If this is love

Back when I was five, I used to stick yellow Hula
Hoops on my fingers and pretend to be engaged. Tiny
hands all salty, our big maroon-grey rescue Mastiff
– a girl, like me – licked them clean. Bundled in duffel
coats and balaclavas we’d meet Dad at Seal Sands
after work, watch the black-footed Little Stints wade
in the froth by the pipeline.

Dad had a stroke in the year that Lady had her first
litter. The nurse taught me to inject Lovenox (“if this is
love,” we’d grimace) straight into his stomach. He
was so angry, that’s what kept him with us so long.

But last year, we threw Dad’s ashes on the Estuary,
and skimmed stones after him.

I love walking by water, talking to him.

In pink jeans, walking Lady’s daughter (all grey now)
by the chilly inlet off Scotts Road, I catch a sapphire
sparkle – steel hoops and a furled wire net – “Planet’s
Biggest Public Art Project”, the Gazette said. Far
across the water, in silhouette, one giant loop is a
half-inch circlet. My ring finger fits right inside it.

Gallery texts written to accompany an exhibition by Annie O’Donnell, from a conversation with Becky Hunter. By Marika Rose.

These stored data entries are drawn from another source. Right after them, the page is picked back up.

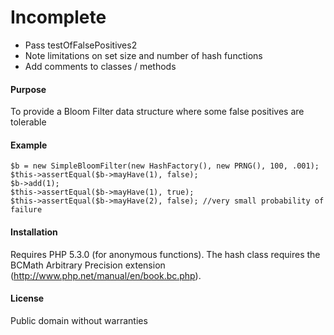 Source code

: # Incomplete
* Pass testOfFalsePositives2
* Note limitations on set size and number of hash functions
* Add comments to classes / methods

#### Purpose
To provide a Bloom Filter data structure where some false positives are tolerable

#### Example
    $b = new SimpleBloomFilter(new HashFactory(), new PRNG(), 100, .001);
    $this->assertEqual($b->mayHave(1), false);
    $b->add(1);
    $this->assertEqual($b->mayHave(1), true);
    $this->assertEqual($b->mayHave(2), false); //very small probability of failure

#### Installation
Requires PHP 5.3.0 (for anonymous functions).  The hash class requires the BCMath Arbitrary Precision extension (http://www.php.net/manual/en/book.bc.php).

#### License
Public domain without warranties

Of godly life and sound learning

Totter legged and pilled priest; stinking
knave priest; scurvy, stinking, shitten boy;
Polled, scurvy, forward, wrangling priest;
Runagately rogue; prick-eared rogue;
Drunken-faced knave; copper-nose priest;
Wrangler and prattler; Scottish jack;
Jack sauce and Welsh rogue; black-coat knave.

Insults suffered by members of the clergy in 16th and 17th century Britain, taken from a review of The Plain Man’s Pathways to Heaven: Kinds of Christianity in Post-Reformation England, 1570-1640 by Christopher Haigh. By Marika Rose.

Full of dead men’s bones

All your talk
about freedom and democracy
is sheer claptrap,
parrot phrases,
fashionable twaddle,
or hypocrisy.
It is just a painted signboard.

And you yourselves are
whited sepulchres. You
are mean-spirited boors,
and your education, culture,
and enlightenment are
only a species of
thoroughgoing prostitution.

A quotation from Lenin’s Collected Works, found at Stalin’s Moustache. By Marika Rose.

Way Out

You develop an
instant global consciousness,
a people orientation,
an intense dissatisfaction
with the state of the world,
and a compulsion to do something about it.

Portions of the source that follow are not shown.